128. Statement 1. In partnership of all profits, ownership of movables owned by the partners at the constitution of the partnership remains with the partner only the usufruct passing to the partnership. Statement 2. Sociedad anonima is one where all partners are exempted from any liability for the debts or obligations beyond their personal contributions.

a. Both Statements are TRUE

b. Both Statements are FALSE

c. Only Statement 1 is TRUE

d. Only Statement 2 is TRUE

129. Statement 1. In universal partnership of profits, the risk of loss of the movable property which was delivered to the partnership remains with the contributing partner. Statement 2. Rights over specific partnership property can be assigned to the other partners discreetly.
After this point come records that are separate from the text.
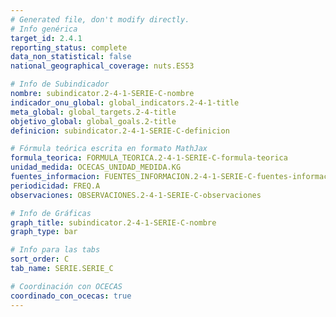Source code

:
 ```yaml
---
# Generated file, don't modify directly.
# Info genérica
target_id: 2.4.1
reporting_status: complete
data_non_statistical: false
national_geographical_coverage: nuts.ES53

# Info de Subindicador
nombre: subindicator.2-4-1-SERIE-C-nombre
indicador_onu_global: global_indicators.2-4-1-title
meta_global: global_targets.2-4-title
objetivo_global: global_goals.2-title
definicion: subindicator.2-4-1-SERIE-C-definicion

# Fórmula teórica escrita en formato MathJax
formula_teorica: FORMULA_TEORICA.2-4-1-SERIE-C-formula-teorica
unidad_medida: OCECAS_UNIDAD_MEDIDA.KG
fuentes_informacion: FUENTES_INFORMACION.2-4-1-SERIE-C-fuentes-informacion
periodicidad: FREQ.A
observaciones: OBSERVACIONES.2-4-1-SERIE-C-observaciones

# Info de Gráficas
graph_title: subindicator.2-4-1-SERIE-C-nombre
graph_type: bar

# Info para las tabs
sort_order: C
tab_name: SERIE.SERIE_C

# Coordinación con OCECAS
coordinado_con_ocecas: true
---
```

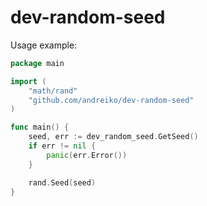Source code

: # dev-random-seed

Usage example:
```go
package main

import (
	"math/rand"
	"github.com/andreiko/dev-random-seed"
)

func main() {
	seed, err := dev_random_seed.GetSeed()
	if err != nil {
		panic(err.Error())
	}

	rand.Seed(seed)
}
```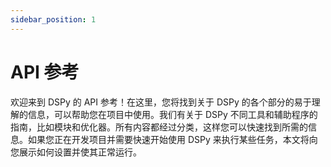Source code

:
```yaml
---
sidebar_position: 1
---
```


# API 参考

欢迎来到 DSPy 的 API 参考！在这里，您将找到关于 DSPy 的各个部分的易于理解的信息，可以帮助您在项目中使用。我们有关于 DSPy 不同工具和辅助程序的指南，比如模块和优化器。所有内容都经过分类，这样您可以快速找到所需的信息。如果您正在开发项目并需要快速开始使用 DSPy 来执行某些任务，本文将向您展示如何设置并使其正常运行。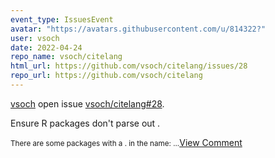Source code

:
 ```yaml
---
event_type: IssuesEvent
avatar: "https://avatars.githubusercontent.com/u/814322?"
user: vsoch
date: 2022-04-24
repo_name: vsoch/citelang
html_url: https://github.com/vsoch/citelang/issues/28
repo_url: https://github.com/vsoch/citelang
---
```


<a href='https://github.com/vsoch' target='_blank'>vsoch</a> open issue <a href='https://github.com/vsoch/citelang/issues/28' target='_blank'>vsoch/citelang#28</a>.

<p>Ensure R packages don't parse out .</p><small>There are some packages with a . in the name:...</small><a href='https://github.com/vsoch/citelang/issues/28' target='_blank'>View Comment</a>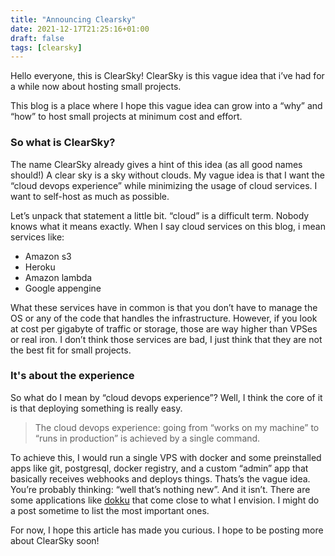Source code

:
 ```yaml
---
title: "Announcing Clearsky"
date: 2021-12-17T21:25:16+01:00
draft: false
tags: [clearsky]
---
```

Hello everyone, this is ClearSky! ClearSky is this vague idea that i’ve had for a while now about hosting small projects. 

This blog is a place where I hope this vague idea can grow into a “why” and “how” to host small projects at minimum cost and effort.

### So what is ClearSky?
The name ClearSky already gives a hint of this idea (as all good names should!) A clear sky is a sky without clouds. My vague idea is that I want the “cloud devops experience” while minimizing the usage of cloud services. I want to self-host as much as possible.

Let’s unpack that statement a little bit. “cloud” is a difficult term. Nobody knows what it means exactly. When I say cloud services on this blog, i mean services like:

- Amazon s3
- Heroku
- Amazon lambda
- Google appengine

What these services have in common is that you don’t have to manage the OS or any of the code that handles the infrastructure. However, if you look at cost per gigabyte of traffic or storage, those are way higher than VPSes or real iron. I don’t think those services are bad, I just think that they are not the best fit for small projects.

### It's about the experience
So what do I mean by “cloud devops experience”? Well, I think the core of it is that deploying something is really easy. 

> The cloud devops experience: going from “works on my machine” to “runs in production” is achieved by a single command.

To achieve this, I would run a single VPS with docker and some preinstalled apps like git, postgresql, docker registry, and a custom “admin” app that basically receives webhooks and deploys things. Thats’s the vague idea. You’re probably thinking: “well that’s nothing new”. And it isn’t. There are some applications like [dokku](https://dokku.com) that come close to what I envision. I might do a post sometime to list the most important ones. 

For now, I hope this article has made you curious. I hope to be posting more about ClearSky soon!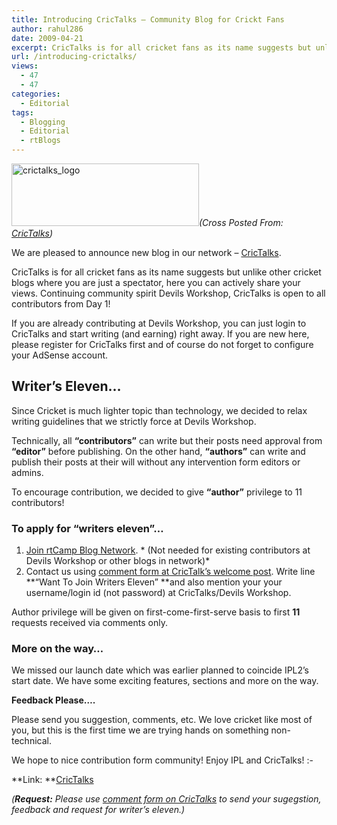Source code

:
 ```yaml
---
title: Introducing CricTalks – Community Blog for Crickt Fans
author: rahul286
date: 2009-04-21
excerpt: CricTalks is for all cricket fans as its name suggests but unlike other cricket blogs where you are just a spectator, here you can actively share your views. Continuing community spirit Devils Workshop, CricTalks is open to all contributors from Day 1!
url: /introducing-crictalks/
views:
  - 47
  - 47
categories:
  - Editorial
tags:
  - Blogging
  - Editorial
  - rtBlogs
---
```

<a href="http://www.crictalks.com/" onclick="_gaq.push(['_trackEvent', 'outbound-article', 'http://www.crictalks.com/', '']);" ><img class="size-full wp-image-6151 alignright" src="http://cdn.devilsworkshop.org/files/2009/04/crictalks_logo.jpg" alt="crictalks_logo" width="300" height="100" /></a>*(Cross Posted From: <a href="http://www.crictalks.com/welcome-to-crictalks/" onclick="_gaq.push(['_trackEvent', 'outbound-article', 'http://www.crictalks.com/welcome-to-crictalks/', 'CricTalks']);" >CricTalks</a>)*

We are pleased to announce new blog in our network &#8211; <a href="http://www.crictalks.com/" onclick="_gaq.push(['_trackEvent', 'outbound-article', 'http://www.crictalks.com/', 'CricTalks']);" >CricTalks</a>.

CricTalks is for all cricket fans as its name suggests but unlike other cricket blogs where you are just a spectator, here you can actively share your views. Continuing community spirit Devils Workshop, CricTalks is open to all contributors from Day 1!

If you are already contributing at Devils Workshop, you can just login to CricTalks and start writing (and earning) right away. If you are new here, please register for CricTalks first and of course do not forget to configure your AdSense account.

## Writer&#8217;s Eleven&#8230;

Since Cricket is much lighter topic than technology, we decided to relax writing guidelines that we strictly force at Devils Workshop.

Technically, all **&#8220;contributors&#8221;** can write but their posts need approval from **&#8220;editor&#8221;** before publishing. On the other hand, **&#8220;authors&#8221;** can write and publish their posts at their will without any intervention form editors or admins.

To encourage contribution, we decided to give **&#8220;author&#8221;** privilege to 11 contributors!

### To apply for &#8220;writers eleven&#8221;&#8230;

  1. <a href="http://rtblogs.com/wp-signup.php" onclick="_gaq.push(['_trackEvent', 'outbound-article', 'http://rtblogs.com/wp-signup.php', 'Join rtCamp Blog Network']);" >Join rtCamp Blog Network</a>. * (Not needed for existing contributors at Devils Workshop or other blogs in network)*
  2. Contact us using <a href="http://www.crictalks.com/welcome-to-crictalks/#comment" onclick="_gaq.push(['_trackEvent', 'outbound-article', 'http://www.crictalks.com/welcome-to-crictalks/#comment', 'comment form at CricTalk&#8217;s welcome post']);" >comment form at CricTalk&#8217;s welcome post</a>. Write line **&#8220;Want To Join Writers Eleven&#8221; **and also mention your your username/login id (not password) at CricTalks/Devils Workshop.

Author privilege will be given on first-come-first-serve basis to first **11** requests received via comments only.

### More on the way&#8230;

We missed our launch date which was earlier planned to coincide IPL2&#8217;s start date. We have some exciting features, sections and more on the way.

**Feedback Please&#8230;.**

Please send you suggestion, comments, etc. We love cricket like most of you, but this is the first time we are trying hands on something non-technical.

We hope to nice contribution form community! Enjoy IPL and CricTalks! <img src="http://devilsworkshop.org/wp-includes/images/smilies/simple-smile.png" alt=":-)" class="wp-smiley" style="height: 1em; max-height: 1em;" />

**Link: **<a href="http://www.crictalks.com/" onclick="_gaq.push(['_trackEvent', 'outbound-article', 'http://www.crictalks.com/', 'CricTalks']);" >CricTalks</a>

*(**Request:** Please use <a href="http://www.crictalks.com/welcome-to-crictalks/#comment" onclick="_gaq.push(['_trackEvent', 'outbound-article', 'http://www.crictalks.com/welcome-to-crictalks/#comment', 'comment form on CricTalks']);" >comment form on CricTalks</a> to send your sugegstion, feedback and request for writer&#8217;s eleven.)*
a. Both Statements are TRUE

b. Both Statements are FALSE

c. Only Statement 1 is TRUE

d. Only Statement 2 is TRUE

41. Those partner in an existing legal partnership.

a. Secret partner

b. Partner by estoppel

c. De facto partner

d. Real partner

120. The following are characteristics of a limited partnership, except:

a. One or more special partners contribute to the capital and share in the profits but do not participate in the management of the business.

b. The limited partners are not personally liable for partnership obligations beyond their capital contributions.
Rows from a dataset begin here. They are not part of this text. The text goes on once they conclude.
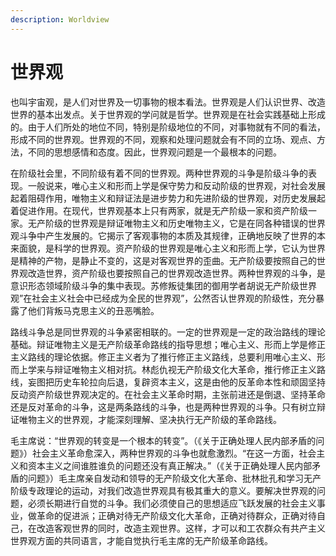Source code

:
 ```yaml
---
description: Worldview
---
```


# 世界观

也叫宇宙观，是人们对世界及一切事物的根本看法。世界观是人们认识世界、改造世界的基本出发点。关于世界观的学问就是哲学。世界观是在社会实践基础上形成的。由于人们所处的地位不同，特别是阶级地位的不同，对事物就有不同的看法，形成不同的世界观。世界观的不同，观察和处理问题就会有不同的立场、观点、方法，不同的思想感情和态度。因此，世界观问题是一个最根本的问题。

在阶级社会里，不同阶级有着不同的世界观。两种世界观的斗争是阶级斗争的表现。一般说来，唯心主义和形而上学是保守势力和反动阶级的世界观，对社会发展起着阻碍作用，唯物主义和辩证法是进步势力和先进阶级的世界观，对历史发展起着促进作用。在现代，世界观基本上只有两家，就是无产阶级一家和资产阶级一家。无产阶级的世界观是辩证唯物主义和历史唯物主义，它是在同各种错误的世界观斗争中产生发展的。它揭示了客观事物的本质及其规律，正确地反映了世界的本来面貌，是科学的世界观。资产阶级的世界观是唯心主义和形而上学，它认为世界是精神的产物，是静止不变的，这是对客观世界的歪曲。无产阶级要按照自己的世界观改造世界，资产阶级也要按照自己的世界观改造世界。两种世界观的斗争，是意识形态领域阶级斗争的集中表现。苏修叛徒集团的御用学者胡说无产阶级世界观”在社会主义社会中已经成为全民的世界观”，公然否认世界观的阶级性，充分暴露了他们背叛马克思主义的丑恶嘴脸。

路线斗争总是同世界观的斗争紧密相联的。一定的世界观是一定的政治路线的理论基础。辩证唯物主义是无产阶级革命路线的指导思想；唯心主义、形而上学是修正主义路线的理论依据。修正主义者为了推行修正主义路线，总要利用唯心主义、形而上学来与辩证唯物主义相对抗。林彪仇视无产阶级文化大革命，推行修正主义路线，妄图把历史车轮拉向后退，复辟资本主义，这是由他的反革命本性和顽固坚持反动资产阶级世界观决定的。在社会主义革命时期，主张前进还是倒退、坚持革命还是反对革命的斗争，这是两条路线的斗争，也是两种世界观的斗争。只有树立辩证唯物主义的世界观，才能深刻理解、坚决执行无产阶级的革命路线。

毛主席说：“世界观的转变是一个根本的转变”。（《关于正确处理人民内部矛盾的问题》）社会主义革命愈深入，两种世界观的斗争也就愈激烈。“在这一方面，社会主义和资本主义之间谁胜谁负的问题还没有真正解决。”（《关于正确处理人民内部矛盾的问题》）毛主席亲自发动和领导的无产阶级文化大革命、批林批孔和学习无产阶级专政理论的运动，对我们改造世界观具有极其重大的意义。要解决世界观的问题，必须长期进行自觉的斗争。我们必须使自己的思想适应飞跃发展的社会主义事业，做革命的促进派；正确对待无产阶级文化大革命，正确对待群众，正确对待自己，在改造客观世界的同时，改造主观世界。这样，才可以和工农群众有共产主义世界观方面的共同语言，才能自觉执行毛主席的无产阶级革命路线。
c. The partnership debts are paid out of the common fund and the separate properties of the limited partners.

d. The limited partners may ask for the return of their capital contributions.

45. The following are the legal relations created by a contract of partnership, except:

a. Relations between third persons.

b. Relations between the partners on one hand and the partnership on the other hand.

c. Relations between the partners on one hand and third persons on the other hand.

d. Relations between the partnership and the third persons.

76.A, B and C formed a commercial partnership. D represented himself as a partner in the partnership to E who, on the belief of such representation, extended credit of P50,000 to the partnership. Assuming only B and C consented to such representation, who shall be liable to E?

a. B, C and D are partners by estoppels and thus, are liable to E?

b. Only partners A, B and C are liable to E for the benefit extended to them.

c. Only D who made the representation is liable to E.

d. All of A, B, C and D are liable because of partnership liability for the credit extended to the partnership by E.